[[ MATERIAL SHOWN open ]]

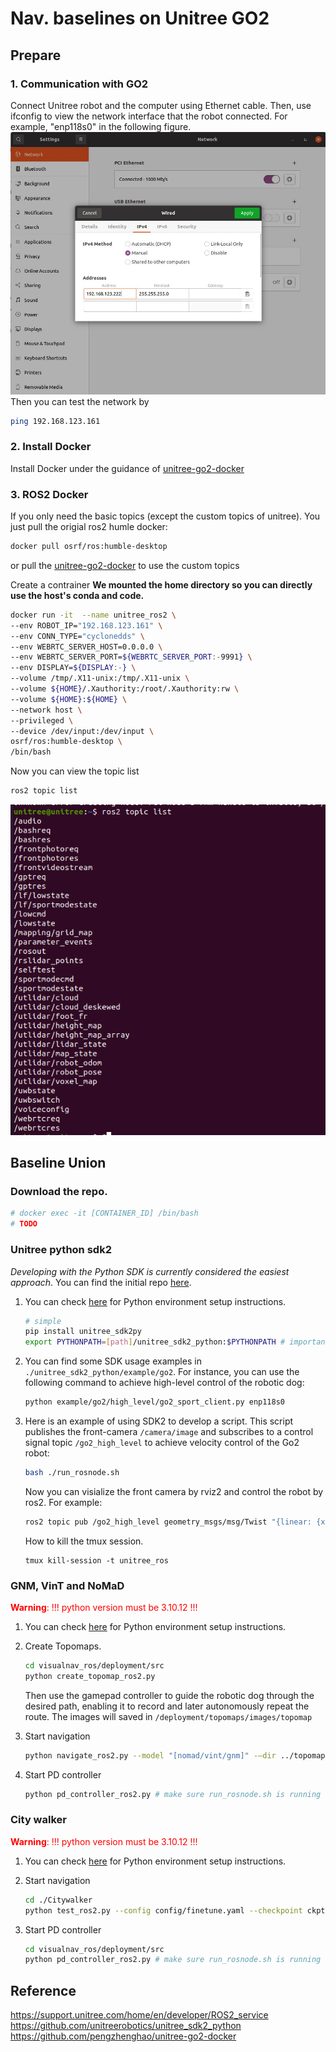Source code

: # Nav. baselines on Unitree GO2
## Prepare
### 1. Communication with GO2
Connect Unitree robot and the computer using Ethernet cable. Then, use ifconfig to view the network interface that the robot connected. For example, "enp118s0" in the following figure.
![network config](./assets/network.jpg)
Then you can test the network by
```bash
ping 192.168.123.161
```
### 2. Install Docker
Install Docker under the guidance of [unitree-go2-docker](https://github.com/pengzhenghao/unitree-go2-docker)
### 3. ROS2 Docker
If you only need the basic topics (except the custom topics of unitree). You just pull the origial ros2 humle docker:
```bash
docker pull osrf/ros:humble-desktop
```
or pull the [unitree-go2-docker](https://github.com/pengzhenghao/unitree-go2-docker) to use the custom topics

Create a contrainer
**We mounted the home directory so you can directly use the host's conda and code.**
```bash
docker run -it  --name unitree_ros2 \
--env ROBOT_IP="192.168.123.161" \
--env CONN_TYPE="cyclonedds" \
--env WEBRTC_SERVER_HOST=0.0.0.0 \
--env WEBRTC_SERVER_PORT=${WEBRTC_SERVER_PORT:-9991} \
--env DISPLAY=${DISPLAY:-} \
--volume /tmp/.X11-unix:/tmp/.X11-unix \
--volume ${HOME}/.Xauthority:/root/.Xauthority:rw \
--volume ${HOME}:${HOME} \
--network host \
--privileged \
--device /dev/input:/dev/input \
osrf/ros:humble-desktop \
/bin/bash
```

Now you can view the topic list
```bash
ros2 topic list
```
![topic list](./assets/topics.png)


## Baseline Union
### Download the repo.
```bash
# docker exec -it [CONTAINER_ID] /bin/bash
# TODO
```

### Unitree python sdk2

_Developing with the Python SDK is currently considered the easiest approach_.
You can find the initial repo [here](https://github.com/unitreerobotics/unitree_sdk2_python).

1. You can check [here](./unitree_sdk2_python/README.md) for Python environment setup instructions.
    ```bash
    # simple
    pip install unitree_sdk2py
    export PYTHONPATH=[path]/unitree_sdk2_python:$PYTHONPATH # important
    ```

2. You can find some SDK usage examples in  `./unitree_sdk2_python/example/go2`. For instance, you can use the following command to achieve high-level control of the robotic dog:
    ```bash
    python example/go2/high_level/go2_sport_client.py enp118s0
    ```

3. Here is an example of using SDK2 to develop a script. This script publishes the front-camera `/camera/image` and subscribes to a control signal topic `/go2_high_level` to achieve velocity control of the Go2 robot:
    ```bash
    bash ./run_rosnode.sh
    ```
    Now you can visialize the front camera by rviz2 and control the robot by ros2. For example:
    ```bash
    ros2 topic pub /go2_high_level geometry_msgs/msg/Twist "{linear: {x: 0.1, y: 0.0, z: 0.0}, angular: {x: 0.0, y: 0.0, z: 0.0}}" --once
    ```
    How to kill the tmux session.
    ```
    tmux kill-session -t unitree_ros
    ```


### GNM, VinT and NoMaD
<font color="red">**Warning**: !!! python version must be 3.10.12 !!!</font>

1. You can check [here](./visualnav_ros/README.md) for Python environment setup instructions. 

2. Create Topomaps.
    ```bash
    cd visualnav_ros/deployment/src
    python create_topomap_ros2.py
    ```
    Then use the gamepad controller to guide the robotic dog through the desired path, enabling it to record and later autonomously repeat the route. The images will saved in `/deployment/topomaps/images/topomap`

3. Start navigation
    ```bash
    python navigate_ros2.py --model "[nomad/vint/gnm]" -—dir ../topomaps/images
    ```

4. Start PD controller
    ```bash
    python pd_controller_ros2.py # make sure run_rosnode.sh is running
    ```


### City walker
<font color="red">**Warning**: !!! python version must be 3.10.12 !!!</font>
1. You can check [here](./CityWalker/README.md) for Python environment setup instructions.

2. Start navigation
    ```bash
    cd ./Citywalker
    python test_ros2.py --config config/finetune.yaml --checkpoint ckpt/finetune.ckpt
    ```

3. Start PD controller
    ```bash
    cd visualnav_ros/deployment/src
    python pd_controller_ros2.py # make sure run_rosnode.sh is running
    ```

## Reference
https://support.unitree.com/home/en/developer/ROS2_service
https://github.com/unitreerobotics/unitree_sdk2_python
https://github.com/pengzhenghao/unitree-go2-docker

[[ MATERIAL SHOWN closed ]]

HOW TO COMPLETE THIS TASK >>
Output every entry exactly. Pictures stay out.

OUTPUT >>
Source code

: # Nav. baselines on Unitree GO2
## Prepare
### 1. Communication with GO2
Connect Unitree robot and the computer using Ethernet cable. Then, use ifconfig to view the network interface that the robot connected. For example, "enp118s0" in the following figure.
![network config](./assets/network.jpg)
Then you can test the network by
```bash
ping 192.168.123.161
```
### 2. Install Docker
Install Docker under the guidance of [unitree-go2-docker](https://github.com/pengzhenghao/unitree-go2-docker)
### 3. ROS2 Docker
If you only need the basic topics (except the custom topics of unitree). You just pull the origial ros2 humle docker:
```bash
docker pull osrf/ros:humble-desktop
```
or pull the [unitree-go2-docker](https://github.com/pengzhenghao/unitree-go2-docker) to use the custom topics

Create a contrainer
**We mounted the home directory so you can directly use the host's conda and code.**
```bash
docker run -it  --name unitree_ros2 \
--env ROBOT_IP="192.168.123.161" \
--env CONN_TYPE="cyclonedds" \
--env WEBRTC_SERVER_HOST=0.0.0.0 \
--env WEBRTC_SERVER_PORT=${WEBRTC_SERVER_PORT:-9991} \
--env DISPLAY=${DISPLAY:-} \
--volume /tmp/.X11-unix:/tmp/.X11-unix \
--volume ${HOME}/.Xauthority:/root/.Xauthority:rw \
--volume ${HOME}:${HOME} \
--network host \
--privileged \
--device /dev/input:/dev/input \
osrf/ros:humble-desktop \
/bin/bash
```

Now you can view the topic list
```bash
ros2 topic list
```
![topic list](./assets/topics.png)


## Baseline Union
### Download the repo.
```bash
# docker exec -it [CONTAINER_ID] /bin/bash
# TODO
```

### Unitree python sdk2

_Developing with the Python SDK is currently considered the easiest approach_.
You can find the initial repo [here](https://github.com/unitreerobotics/unitree_sdk2_python).

1. You can check [here](./unitree_sdk2_python/README.md) for Python environment setup instructions.
    ```bash
    # simple
    pip install unitree_sdk2py
    export PYTHONPATH=[path]/unitree_sdk2_python:$PYTHONPATH # important
    ```

2. You can find some SDK usage examples in  `./unitree_sdk2_python/example/go2`. For instance, you can use the following command to achieve high-level control of the robotic dog:
    ```bash
    python example/go2/high_level/go2_sport_client.py enp118s0
    ```

3. Here is an example of using SDK2 to develop a script. This script publishes the front-camera `/camera/image` and subscribes to a control signal topic `/go2_high_level` to achieve velocity control of the Go2 robot:
    ```bash
    bash ./run_rosnode.sh
    ```
    Now you can visialize the front camera by rviz2 and control the robot by ros2. For example:
    ```bash
    ros2 topic pub /go2_high_level geometry_msgs/msg/Twist "{linear: {x: 0.1, y: 0.0, z: 0.0}, angular: {x: 0.0, y: 0.0, z: 0.0}}" --once
    ```
    How to kill the tmux session.
    ```
    tmux kill-session -t unitree_ros
    ```


### GNM, VinT and NoMaD
<font color="red">**Warning**: !!! python version must be 3.10.12 !!!</font>

1. You can check [here](./visualnav_ros/README.md) for Python environment setup instructions. 

2. Create Topomaps.
    ```bash
    cd visualnav_ros/deployment/src
    python create_topomap_ros2.py
    ```
    Then use the gamepad controller to guide the robotic dog through the desired path, enabling it to record and later autonomously repeat the route. The images will saved in `/deployment/topomaps/images/topomap`

3. Start navigation
    ```bash
    python navigate_ros2.py --model "[nomad/vint/gnm]" -—dir ../topomaps/images
    ```

4. Start PD controller
    ```bash
    python pd_controller_ros2.py # make sure run_rosnode.sh is running
    ```


### City walker
<font color="red">**Warning**: !!! python version must be 3.10.12 !!!</font>
1. You can check [here](./CityWalker/README.md) for Python environment setup instructions.

2. Start navigation
    ```bash
    cd ./Citywalker
    python test_ros2.py --config config/finetune.yaml --checkpoint ckpt/finetune.ckpt
    ```

3. Start PD controller
    ```bash
    cd visualnav_ros/deployment/src
    python pd_controller_ros2.py # make sure run_rosnode.sh is running
    ```

## Reference
https://support.unitree.com/home/en/developer/ROS2_service
https://github.com/unitreerobotics/unitree_sdk2_python
https://github.com/pengzhenghao/unitree-go2-docker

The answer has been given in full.